Knut Eriksson died in Eriksberg in Västergötland, either in the autumn of 1195 or on 8 April 1196. On balance he was the first successful ruler of Sweden for a long time, being the first king since Philip (d. 1118) to die a natural death. He was buried in Varnhem Abbey. His sons were reportedly grown up at his demise, but he was nevertheless succeeded by Sverker Karlsson, son of his former rival Karl Sverkersson. The House of Sverker had sufficient support among the church and grandees to regain power, apparently without shedding blood.

== Family ==

Knut married his cloistered fiancée after his ascension to power. The name of his wife is unknown but sometimes taken to be Cecilia Johansdotter. She gave birth to several children of which one was appointed heir to the throne with the consent of the grandees of the kingdom. At a later time she became seriously ill. In her agony she promised before God to observe celibacy if she recovered. Knut agreed in order to console her. In fact she survived and entered a monastery. However, Knut wrote a letter to Pope Celestine III in 1193, asking to be allowed to take up married life. The reason was that he must cooperate with his wife's relative to fight the pagans, and evade the libel of his enemies. The outcome of his request is not clear.

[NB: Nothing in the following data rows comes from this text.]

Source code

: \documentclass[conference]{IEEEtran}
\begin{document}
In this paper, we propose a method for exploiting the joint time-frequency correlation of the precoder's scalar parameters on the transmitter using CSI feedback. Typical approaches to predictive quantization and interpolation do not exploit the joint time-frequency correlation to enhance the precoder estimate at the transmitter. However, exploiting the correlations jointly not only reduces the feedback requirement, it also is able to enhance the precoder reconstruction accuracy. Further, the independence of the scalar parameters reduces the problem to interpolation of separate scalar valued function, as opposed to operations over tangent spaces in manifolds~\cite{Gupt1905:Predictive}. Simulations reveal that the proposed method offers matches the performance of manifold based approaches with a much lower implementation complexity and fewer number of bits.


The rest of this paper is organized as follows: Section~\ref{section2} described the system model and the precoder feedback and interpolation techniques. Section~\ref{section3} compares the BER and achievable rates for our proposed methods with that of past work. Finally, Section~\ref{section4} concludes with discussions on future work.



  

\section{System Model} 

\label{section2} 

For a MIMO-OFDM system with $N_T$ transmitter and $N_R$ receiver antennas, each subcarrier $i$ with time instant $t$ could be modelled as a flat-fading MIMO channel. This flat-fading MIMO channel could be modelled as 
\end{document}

With his wife, Knut had four sons. Three were slain in November 1205 at Battle of Älgarås. The fourth was Erik Knutsson, who would defeat Sverker Karlsson and become King of Sweden in 1208.

They are said to have had a daughter, whose name was possibly Sigrid or Karin, and who is said to have married either jarl Knut Birgersson (and become mother of Magnus Broka), or married Magnus Broka himself (and with Magnus had a son Knut Magnusson, or, Knut Katarinason, claimant of Swedish throne and killed in 1251). Existence of this daughter is based on unclear mentions in old saga and chronicle material, especially the Norwegian Hákonar saga Hákonarsonar. It is to an extent accepted in research literature, to explicate Knut Magnusson's hereditary claim to the throne. This daughter was by necessity born in the 1170s or 1180s. She is also proposed by old romantical-looking genealogies as mother of a Duke's daughter Cecilia Knutsdotter (by necessity born near 1208 at earliest), whose parentage however is fully shrouded in mists of history.

== Literature ==
- Gillingstam, Hans. "Knut Eriksson", Svenskt biografiskt lexikon, https://sok.riksarkivet.se/Sbl/Presentation.aspx?id=11661
- Harrison, Dick, Sveriges historia 600-1350. Stockholm: Norstedts, 2009.
- Lagerqvist Lars O., Åberg Nils. Kings and Rulers of Sweden. Vincent Publications, 2002 (ISBN 91-87064-35-9).
- Larsson, Inger. Svenska medeltidsbrev; framväxten av ett offentligt skriftspråk. Stockholm: Norstedts (ISBN 91-1-301125-1).
- Larsson, Mats G., Götarnas riken; Upptäcktsfärder till Sveriges enande. Stockholm: Atlantis, 2002.
- Liljegren, Bengt. Rulers of Sweden. Historiska Media, 2004 (ISBN 91-85057-63-0).
- Line, Philip (2007). "Kingship and State Formation in Sweden: 1130 - 1290"
- Sundberg, Ulf, Medeltidens svenska krig. Stockholm: Hjalmarson & Högberg, 1999 (ISBN 91-89080-26-2).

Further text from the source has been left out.